TRY IT —
Copy out the lines below that hold the word "main".

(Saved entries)
◆ ◆ ◆ ◆ ◆ ◆ ◆

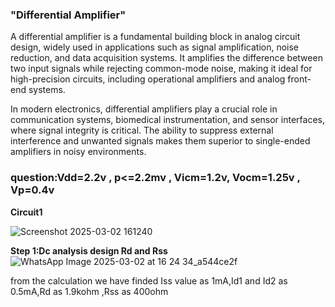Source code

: ### **"Differential Amplifier"**

A differential amplifier is a fundamental building block in analog circuit design, widely used in applications such as signal amplification, noise reduction, and data acquisition systems. It amplifies the difference between two input signals while rejecting common-mode noise, making it ideal for high-precision circuits, including operational amplifiers and analog front-end systems.

In modern electronics, differential amplifiers play a crucial role in communication systems, biomedical instrumentation, and sensor interfaces, where signal integrity is critical. The ability to suppress external interference and unwanted signals makes them superior to single-ended amplifiers in noisy environments.

### **question:Vdd=2.2v , p<=2.2mv , Vicm=1.2v, Vocm=1.25v , Vp=0.4v**

**Circuit1**<br>

![Screenshot 2025-03-02 161240](https://github.com/user-attachments/assets/338eb269-48a4-4138-a1c0-25b625fd9123)

**Step 1:Dc analysis design Rd and Rss**
![WhatsApp Image 2025-03-02 at 16 24 34_a544ce2f](https://github.com/user-attachments/assets/dcbb4266-b814-49d4-894a-854e76ae5f80)

from the calculation we have finded Iss value as 1mA,Id1 and Id2 as 0.5mA,Rd as 1.9kohm ,Rss as 400ohm



 
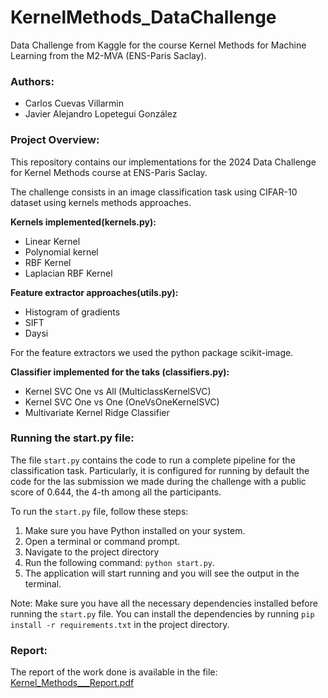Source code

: # KernelMethods_DataChallenge
Data Challenge from Kaggle for the course Kernel Methods for Machine Learning from the M2-MVA (ENS-Paris Saclay).

### Authors:
- Carlos Cuevas Villarmin
- Javier Alejandro Lopetegui González

### Project Overview:
This repository contains our implementations for the 2024 Data Challenge for Kernel Methods course at ENS-Paris Saclay.

The challenge consists in an image classification task using CIFAR-10 dataset using kernels methods approaches.

**Kernels implemented(kernels.py):**
- Linear Kernel
- Polynomial kernel
- RBF Kernel
- Laplacian RBF Kernel

**Feature extractor approaches(utils.py):**
- Histogram of gradients 
- SIFT
- Daysi

For the feature extractors we used the python package scikit-image.

**Classifier implemented for the taks (classifiers.py):**
- Kernel SVC One vs All (MulticlassKernelSVC)
- Kernel SVC One vs One (OneVsOneKernelSVC)
- Multivariate Kernel Ridge Classifier

### Running the start.py file:

The file `start.py` contains the code to run a complete pipeline for the classification task. Particularly, it is configured for running by default the code for the las submission we made during the challenge with a public score of 0.644, the 4-th among all the participants.

To run the `start.py` file, follow these steps:

1. Make sure you have Python installed on your system.
2. Open a terminal or command prompt.
3. Navigate to the project directory
4. Run the following command: `python start.py`.
5. The application will start running and you will see the output in the terminal.

Note: Make sure you have all the necessary dependencies installed before running the `start.py` file. You can install the dependencies by running `pip install -r requirements.txt` in the project directory.

### Report:

The report of the work done is available in the file: [Kernel_Methods___Report.pdf](https://github.com/jlopetegui98/KernelMethods_DataChallenge/blob/main/Kernel_Methods___Report.pdf)
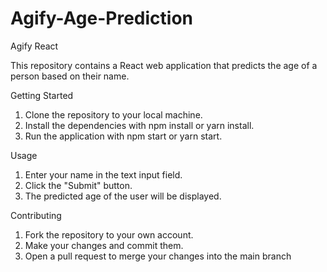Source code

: # Agify-Age-Prediction

Agify React

This repository contains a React web application that predicts the age of a person based on their name.

Getting Started

1. Clone the repository to your local machine.
2. Install the dependencies with npm install or yarn install.
3. Run the application with npm start or yarn start.

Usage

1. Enter your name in the text input field.
2. Click the "Submit" button.
3. The predicted age of the user will be displayed.

Contributing

1. Fork the repository to your own account.
2. Make your changes and commit them.
3. Open a pull request to merge your changes into the main branch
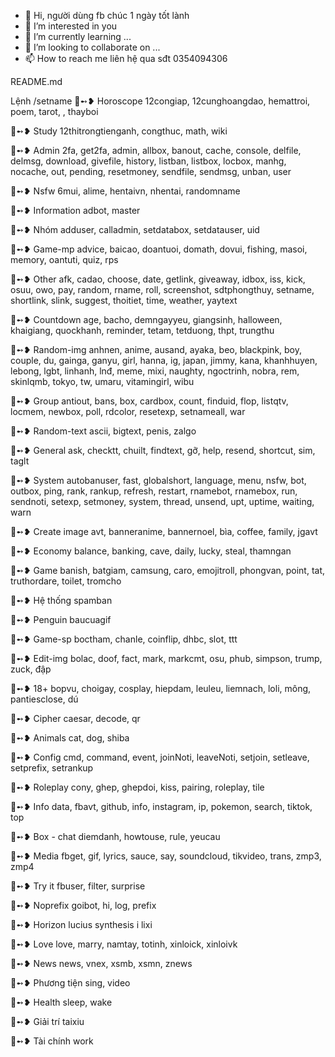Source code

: - 👋 Hi, người dùng fb chúc 1 ngày tốt lành
- 👀 I’m interested in you 
- 🌱 I’m currently learning ...
- 💞️ I’m looking to collaborate on ...
- 📫 How to reach me liên hệ qua sđt 0354094306

<!---
0354094306/0354094306 is a ✨ special ✨ repository because its `README.md` (this file) appears on your GitHub profile.
You can click the Preview link to take a look at your changes.
--->README.md
Lệnh
/setname
🍄➻❥ Horoscope 
12congiap, 12cunghoangdao, hemattroi, poem, tarot, 
, thayboi

🍄➻❥ Study 
12thitrongtienganh, congthuc, math, wiki

🍄➻❥ Admin 
2fa, get2fa, admin, allbox, banout, cache, console, delfile, delmsg, download, givefile, history, listban, listbox, locbox, manhg, nocache, out, pending, resetmoney, sendfile, sendmsg, unban, user

🍄➻❥ Nsfw 
6mui, alime, hentaivn, nhentai, randomname

🍄➻❥ Information 
adbot, master

🍄➻❥ Nhóm 
adduser, calladmin, setdatabox, setdatauser, uid

🍄➻❥ Game-mp 
advice, baicao, doantuoi, domath, dovui, fishing, masoi, memory, oantuti, quiz, rps

🍄➻❥ Other 
afk, cadao, choose, date, getlink, giveaway, idbox, iss, kick, osuu, owo, pay, random, rname, roll, screenshot, sdtphongthuy, setname, shortlink, slink, suggest, thoitiet, time, weather, yaytext

🍄➻❥ Countdown 
age, bacho, demngayyeu, giangsinh, halloween, khaigiang, quockhanh, reminder, tetam, tetduong, thpt, trungthu

🍄➻❥ Random-img 
anhnen, anime, ausand, ayaka, beo, blackpink, boy, couple, du, gainga, ganyu, girl, hanna, ig, japan, jimmy, kana, khanhhuyen, lebong, lgbt, linhanh, lnđ, meme, mixi, naughty, ngoctrinh, nobra, rem, skinlqmb, tokyo, tw, umaru, vitamingirl, wibu

🍄➻❥ Group 
antiout, bans, box, cardbox, count, finduid, flop, listqtv, locmem, newbox, poll, rdcolor, resetexp, setnameall, war

🍄➻❥ Random-text 
ascii, bigtext, penis, zalgo

🍄➻❥ General 
ask, checktt, chuilt, findtext, gỡ, help, resend, shortcut, sim, taglt

🍄➻❥ System 
autobanuser, fast, globalshort, language, menu, nsfw, bot, outbox, ping, rank, rankup, refresh, restart, rnamebot, rnamebox, run, sendnoti, setexp, setmoney, system, thread, unsend, upt, uptime, waiting, warn

🍄➻❥ Create image 
avt, banneranime, bannernoel, bìa, coffee, family, jgavt

🍄➻❥ Economy 
balance, banking, cave, daily, lucky, steal, thamngan

🍄➻❥ Game 
banish, batgiam, camsung, caro, emojitroll, phongvan, point, tat, truthordare, toilet, tromcho

🍄➻❥ Hệ thống 
spamban

🍄➻❥ Penguin 
baucuagif

🍄➻❥ Game-sp 
boctham, chanle, coinflip, dhbc, slot, ttt

🍄➻❥ Edit-img 
bolac, doof, fact, mark, markcmt, osu, phub, simpson, trump, zuck, đập

🍄➻❥ 18+ 
bopvu, choigay, cosplay, hiepdam, leuleu, liemnach, loli, mông, pantiesclose, dú

🍄➻❥ Cipher 
caesar, decode, qr

🍄➻❥ Animals 
cat, dog, shiba

🍄➻❥ Config 
cmd, command, event, joinNoti, leaveNoti, setjoin, setleave, setprefix, setrankup

🍄➻❥ Roleplay 
cony, ghep, ghepdoi, kiss, pairing, roleplay, tile

🍄➻❥ Info 
data, fbavt, github, info, instagram, ip, pokemon, search, tiktok, top

🍄➻❥ Box - chat 
diemdanh, howtouse, rule, yeucau

🍄➻❥ Media 
fbget, gif, lyrics, sauce, say, soundcloud, tikvideo, trans, zmp3, zmp4

🍄➻❥ Try it 
fbuser, filter, surprise

🍄➻❥ Noprefix 
goibot, hi, log, prefix

🍄➻❥ Horizon lucius synthesis i 
lixi

🍄➻❥ Love 
love, marry, namtay, totinh, xinloick, xinloivk

🍄➻❥ News 
news, vnex, xsmb, xsmn, znews

🍄➻❥ Phương tiện 
sing, video

🍄➻❥ Health 
sleep, wake

🍄➻❥ Giải trí 
taixiu

🍄➻❥ Tài chính 
work
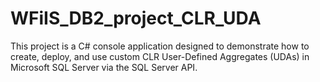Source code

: # WFiIS_DB2_project_CLR_UDA
This project is a C# console application designed to demonstrate how to create, deploy, and use custom CLR User-Defined Aggregates (UDAs) in Microsoft SQL Server via the SQL Server API.
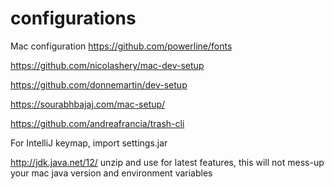 # configurations

Mac configuration
https://github.com/powerline/fonts

https://github.com/nicolashery/mac-dev-setup

https://github.com/donnemartin/dev-setup

https://sourabhbajaj.com/mac-setup/

https://github.com/andreafrancia/trash-cli

For IntelliJ keymap, import settings.jar

http://jdk.java.net/12/ unzip and use for latest features, this will not mess-up your mac java version and environment variables
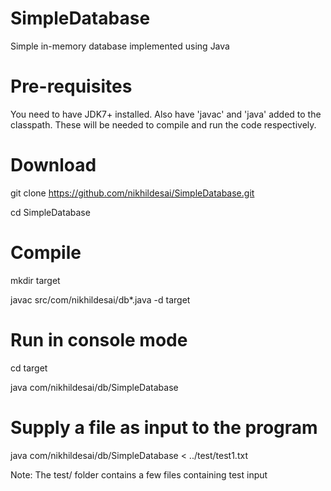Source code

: # SimpleDatabase
Simple in-memory database implemented using Java

# Pre-requisites

You need to have JDK7+ installed. Also have 'javac' and 'java' added to the classpath. These will be needed to compile and run the code respectively.

# Download

git clone https://github.com/nikhildesai/SimpleDatabase.git

cd SimpleDatabase


# Compile

mkdir target

javac src/com/nikhildesai/db*.java -d target


# Run in console mode

cd target

java com/nikhildesai/db/SimpleDatabase


# Supply a file as input to the program

java com/nikhildesai/db/SimpleDatabase < ../test/test1.txt


Note: The test/ folder contains a few files containing test input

◆ ◆ ◆ ◆ ◆ ◆ ◆

ANSWER TO THE PROBLEM —
The report of the work done is available in the file: [Kernel_Methods___Report.pdf](https://github.com/jlopetegui98/KernelMethods_DataChallenge/blob/main/Kernel_Methods___Report.pdf)
3. Open a pull request to merge your changes into the main branch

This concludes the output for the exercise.